1990 Toyota Celica GT4 - car review
It’s not usually something I do, the traffic light Grand Prix. I may have been partial to it 10 years ago, but now I realise it’s a bit sad. However, whilst sitting behind a badly driven BMW 3-series, I had the urge to pass him so I could make some progress. At the next set of traffic lights, I pulled into the right hand lane, ready to shoot off as the lights turned green.
As I came along side the BMW (an un-badged model, so probably a 316) I glanced across at the driver, expecting to see someone nervously hunched over the steering wheel. Instead, what I saw was a guy in shirt sleeves with his tie at a crooked angle, just finishing a mobile phone conversation. This perfectly explained the slowness of our journey and I was determined to get past him, but judging by the look on his face, he was determined to make this as hard as possible.

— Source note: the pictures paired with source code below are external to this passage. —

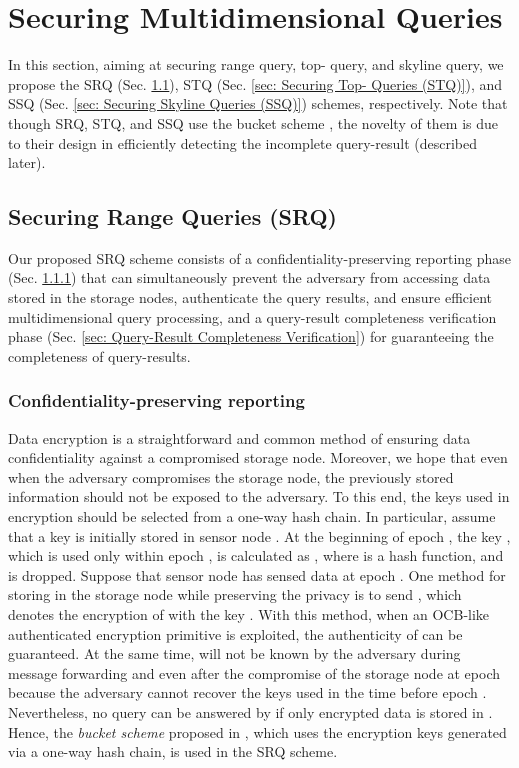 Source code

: \documentclass[conference]{IEEEtran}
\begin{document}
\section{Securing Multidimensional Queries}\label{sec: Securing Multidimensional Queries}
In this section, aiming at securing range query, top- query, and skyline query, we propose the SRQ (Sec. \ref{sec: Securing Range Queries (SRQ)}), STQ (Sec. \ref{sec: Securing Top- Queries (STQ)}), and SSQ (Sec. \ref{sec: Securing Skyline Queries (SSQ)}) schemes, respectively. Note that though SRQ, STQ, and SSQ use the bucket scheme \cite{hilm02,hmt04}, the novelty of them is due to their design in efficiently detecting the incomplete query-result (described later).

\subsection{Securing Range Queries (SRQ)}\label{sec: Securing Range Queries (SRQ)}
Our proposed SRQ scheme consists of a confidentiality-preserving reporting phase (Sec. \ref{sec: Confidentiality-preserving reporting}) that can simultaneously prevent the adversary from accessing data stored in the storage nodes, authenticate the query results, and ensure efficient multidimensional query processing, and a query-result completeness verification phase (Sec. \ref{sec: Query-Result Completeness Verification}) for guaranteeing the completeness of query-results.

\subsubsection{Confidentiality-preserving reporting}\label{sec: Confidentiality-preserving reporting}
Data encryption is a straightforward and common method of ensuring data confidentiality against a compromised storage node. Moreover, we hope that even when the adversary compromises the storage node, the previously stored information should not be exposed to the adversary. To this end, the keys used in encryption should be selected from a one-way hash chain. In particular, assume that a key  is initially stored in sensor node . At the beginning of epoch , the key , which is used only within epoch , is calculated as , where  is a hash function, and  is dropped. Suppose that sensor node  has sensed data  at epoch . One method for storing  in the storage node  while preserving the privacy is to send , which denotes the encryption of  with the key . With this method, when an OCB-like authenticated encryption primitive \cite{rbb03} is exploited, the authenticity of  can be guaranteed. At the same time,  will not be known by the adversary during message forwarding and even after the compromise of the storage node at epoch  because the adversary cannot recover the keys used in the time before epoch . Nevertheless, no query can be answered by  if only encrypted data is stored in . Hence, the \emph{bucket scheme} proposed in \cite{hilm02,hmt04}, which uses the encryption keys generated via a one-way hash chain, is used in the SRQ scheme.
\end{document}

I had purchased the car I was driving a month or so before this, having traded in an MR2 Turbo for something with four seats. I still wanted speed and style, plus I loved the engine in the MR2, so it seemed logical to investigate the Celica GT4. After seeing a few examples, including a black ST202 (fantastic, but way out of my price range) and a dodgy UK wide body ST185, I finally did a deal on a 1990, Japanese import Celica GT4 in white, with sump guards and TRD suspension.
I had long been a fan of the ST185, with its curvy body seemingly melted over the chassis and then molded into shape by hand, plus that 220bhp engine was mated to a 4WD system and I had never owned an all wheel drive car before. The TRD suspension fitted to my car gave a much firmer ride, but needed careful setting up before it stopped eating tyres. Inside, things were less than inspirational, with functional being the kindest word I can use to describe it.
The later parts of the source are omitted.